START Exercise data
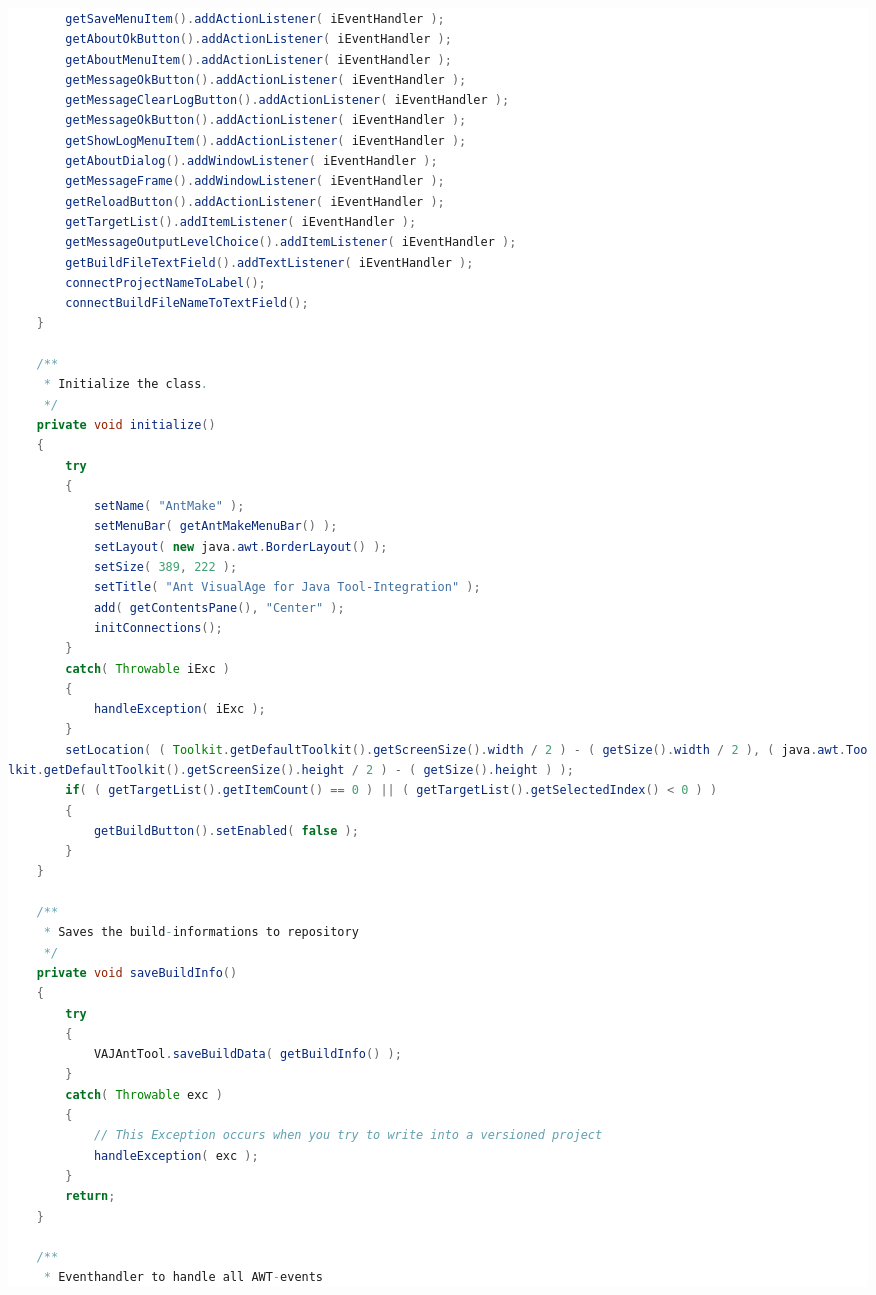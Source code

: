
 ```java
        getSaveMenuItem().addActionListener( iEventHandler );
        getAboutOkButton().addActionListener( iEventHandler );
        getAboutMenuItem().addActionListener( iEventHandler );
        getMessageOkButton().addActionListener( iEventHandler );
        getMessageClearLogButton().addActionListener( iEventHandler );
        getMessageOkButton().addActionListener( iEventHandler );
        getShowLogMenuItem().addActionListener( iEventHandler );
        getAboutDialog().addWindowListener( iEventHandler );
        getMessageFrame().addWindowListener( iEventHandler );
        getReloadButton().addActionListener( iEventHandler );
        getTargetList().addItemListener( iEventHandler );
        getMessageOutputLevelChoice().addItemListener( iEventHandler );
        getBuildFileTextField().addTextListener( iEventHandler );
        connectProjectNameToLabel();
        connectBuildFileNameToTextField();
    }

    /**
     * Initialize the class.
     */
    private void initialize()
    {
        try
        {
            setName( "AntMake" );
            setMenuBar( getAntMakeMenuBar() );
            setLayout( new java.awt.BorderLayout() );
            setSize( 389, 222 );
            setTitle( "Ant VisualAge for Java Tool-Integration" );
            add( getContentsPane(), "Center" );
            initConnections();
        }
        catch( Throwable iExc )
        {
            handleException( iExc );
        }
        setLocation( ( Toolkit.getDefaultToolkit().getScreenSize().width / 2 ) - ( getSize().width / 2 ), ( java.awt.Toolkit.getDefaultToolkit().getScreenSize().height / 2 ) - ( getSize().height ) );
        if( ( getTargetList().getItemCount() == 0 ) || ( getTargetList().getSelectedIndex() < 0 ) )
        {
            getBuildButton().setEnabled( false );
        }
    }

    /**
     * Saves the build-informations to repository
     */
    private void saveBuildInfo()
    {
        try
        {
            VAJAntTool.saveBuildData( getBuildInfo() );
        }
        catch( Throwable exc )
        {
            // This Exception occurs when you try to write into a versioned project
            handleException( exc );
        }
        return;
    }

    /**
     * Eventhandler to handle all AWT-events
```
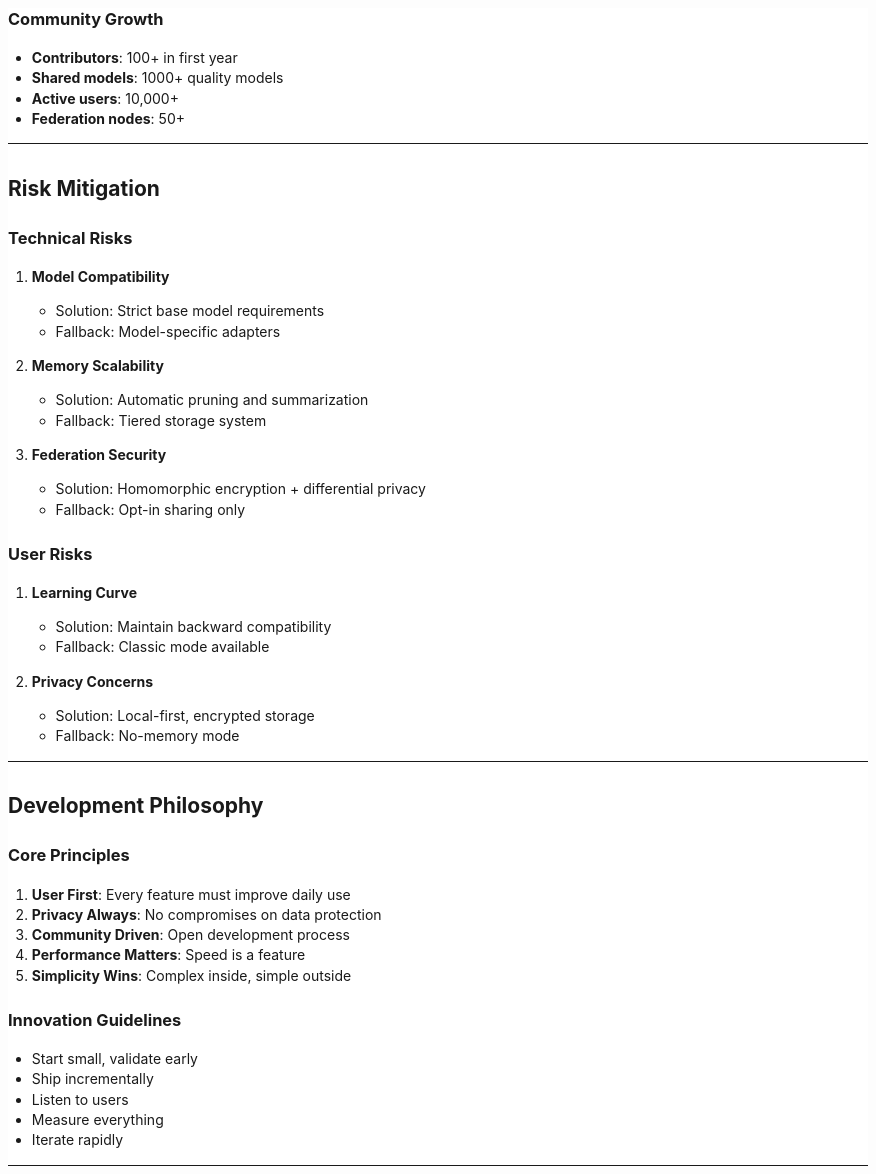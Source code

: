 ### Community Growth
- **Contributors**: 100+ in first year
- **Shared models**: 1000+ quality models
- **Active users**: 10,000+
- **Federation nodes**: 50+

---

## Risk Mitigation

### Technical Risks
1. **Model Compatibility**
   - Solution: Strict base model requirements
   - Fallback: Model-specific adapters

2. **Memory Scalability**
   - Solution: Automatic pruning and summarization
   - Fallback: Tiered storage system

3. **Federation Security**
   - Solution: Homomorphic encryption + differential privacy
   - Fallback: Opt-in sharing only

### User Risks
1. **Learning Curve**
   - Solution: Maintain backward compatibility
   - Fallback: Classic mode available

2. **Privacy Concerns**
   - Solution: Local-first, encrypted storage
   - Fallback: No-memory mode

---

## Development Philosophy

### Core Principles
1. **User First**: Every feature must improve daily use
2. **Privacy Always**: No compromises on data protection
3. **Community Driven**: Open development process
4. **Performance Matters**: Speed is a feature
5. **Simplicity Wins**: Complex inside, simple outside

### Innovation Guidelines
- Start small, validate early
- Ship incrementally
- Listen to users
- Measure everything
- Iterate rapidly

---
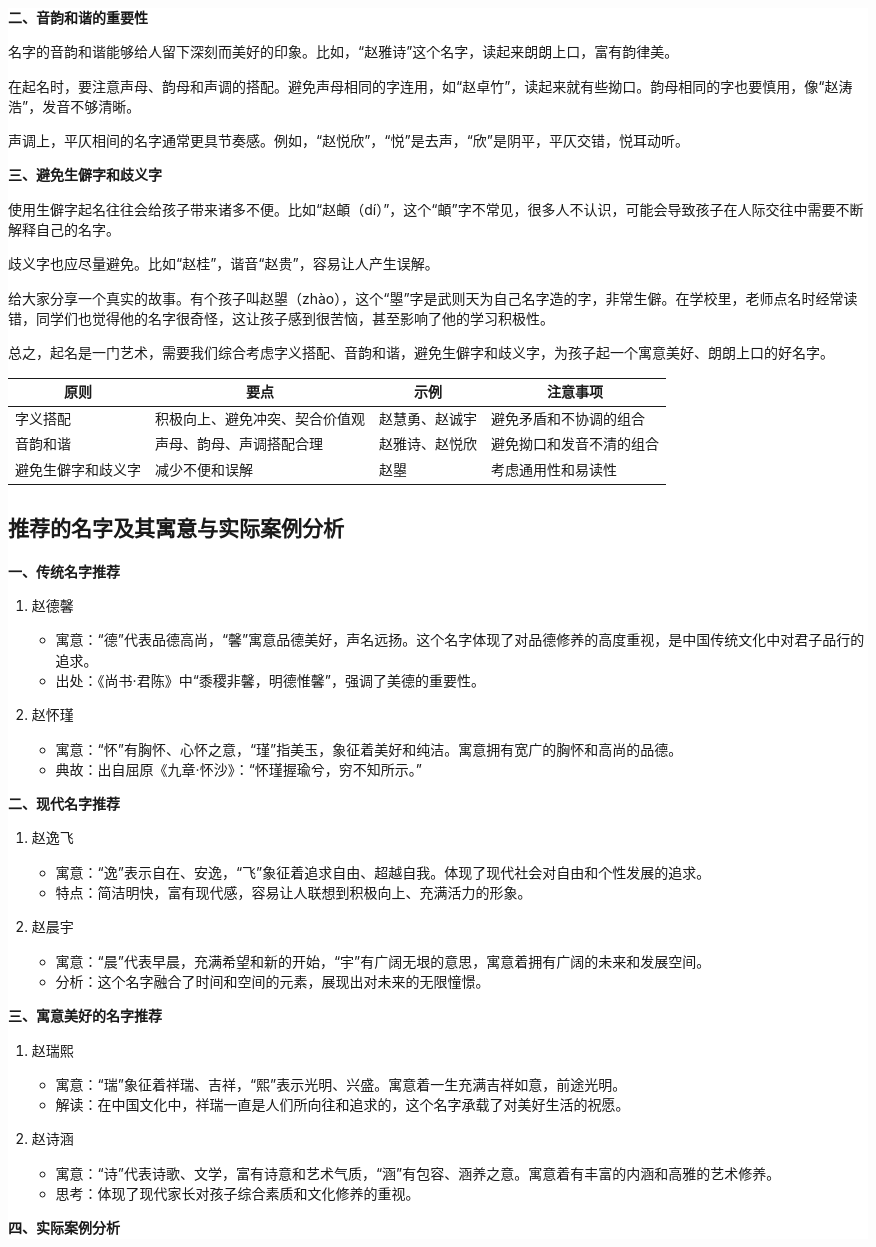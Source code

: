 **二、音韵和谐的重要性**

名字的音韵和谐能够给人留下深刻而美好的印象。比如，“赵雅诗”这个名字，读起来朗朗上口，富有韵律美。

在起名时，要注意声母、韵母和声调的搭配。避免声母相同的字连用，如“赵卓竹”，读起来就有些拗口。韵母相同的字也要慎用，像“赵涛浩”，发音不够清晰。

声调上，平仄相间的名字通常更具节奏感。例如，“赵悦欣”，“悦”是去声，“欣”是阴平，平仄交错，悦耳动听。

**三、避免生僻字和歧义字**

使用生僻字起名往往会给孩子带来诸多不便。比如“赵頔（dí）”，这个“頔”字不常见，很多人不认识，可能会导致孩子在人际交往中需要不断解释自己的名字。

歧义字也应尽量避免。比如“赵桂”，谐音“赵贵”，容易让人产生误解。

给大家分享一个真实的故事。有个孩子叫赵曌（zhào），这个“曌”字是武则天为自己名字造的字，非常生僻。在学校里，老师点名时经常读错，同学们也觉得他的名字很奇怪，这让孩子感到很苦恼，甚至影响了他的学习积极性。

总之，起名是一门艺术，需要我们综合考虑字义搭配、音韵和谐，避免生僻字和歧义字，为孩子起一个寓意美好、朗朗上口的好名字。

| 原则 | 要点 | 示例 | 注意事项 |
| --- | --- | --- | --- |
| 字义搭配 | 积极向上、避免冲突、契合价值观 | 赵慧勇、赵诚宇 | 避免矛盾和不协调的组合 |
| 音韵和谐 | 声母、韵母、声调搭配合理 | 赵雅诗、赵悦欣 | 避免拗口和发音不清的组合 |
| 避免生僻字和歧义字 | 减少不便和误解 | 赵曌 | 考虑通用性和易读性 |
## 推荐的名字及其寓意与实际案例分析

**一、传统名字推荐**

1. 赵德馨
    - 寓意：“德”代表品德高尚，“馨”寓意品德美好，声名远扬。这个名字体现了对品德修养的高度重视，是中国传统文化中对君子品行的追求。
    - 出处：《尚书·君陈》中“黍稷非馨，明德惟馨”，强调了美德的重要性。

2. 赵怀瑾
    - 寓意：“怀”有胸怀、心怀之意，“瑾”指美玉，象征着美好和纯洁。寓意拥有宽广的胸怀和高尚的品德。
    - 典故：出自屈原《九章·怀沙》：“怀瑾握瑜兮，穷不知所示。”

**二、现代名字推荐**

1. 赵逸飞
    - 寓意：“逸”表示自在、安逸，“飞”象征着追求自由、超越自我。体现了现代社会对自由和个性发展的追求。
    - 特点：简洁明快，富有现代感，容易让人联想到积极向上、充满活力的形象。

2. 赵晨宇
    - 寓意：“晨”代表早晨，充满希望和新的开始，“宇”有广阔无垠的意思，寓意着拥有广阔的未来和发展空间。
    - 分析：这个名字融合了时间和空间的元素，展现出对未来的无限憧憬。

**三、寓意美好的名字推荐**

1. 赵瑞熙
    - 寓意：“瑞”象征着祥瑞、吉祥，“熙”表示光明、兴盛。寓意着一生充满吉祥如意，前途光明。
    - 解读：在中国文化中，祥瑞一直是人们所向往和追求的，这个名字承载了对美好生活的祝愿。

2. 赵诗涵
    - 寓意：“诗”代表诗歌、文学，富有诗意和艺术气质，“涵”有包容、涵养之意。寓意着有丰富的内涵和高雅的艺术修养。
    - 思考：体现了现代家长对孩子综合素质和文化修养的重视。

**四、实际案例分析**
END Exercise data
▸ **About this exercise**:
Now copy each line of the entries that mentions "Community".

▸ **Written solution**:
: ### Community Growth
3. **Community Driven**: Open development process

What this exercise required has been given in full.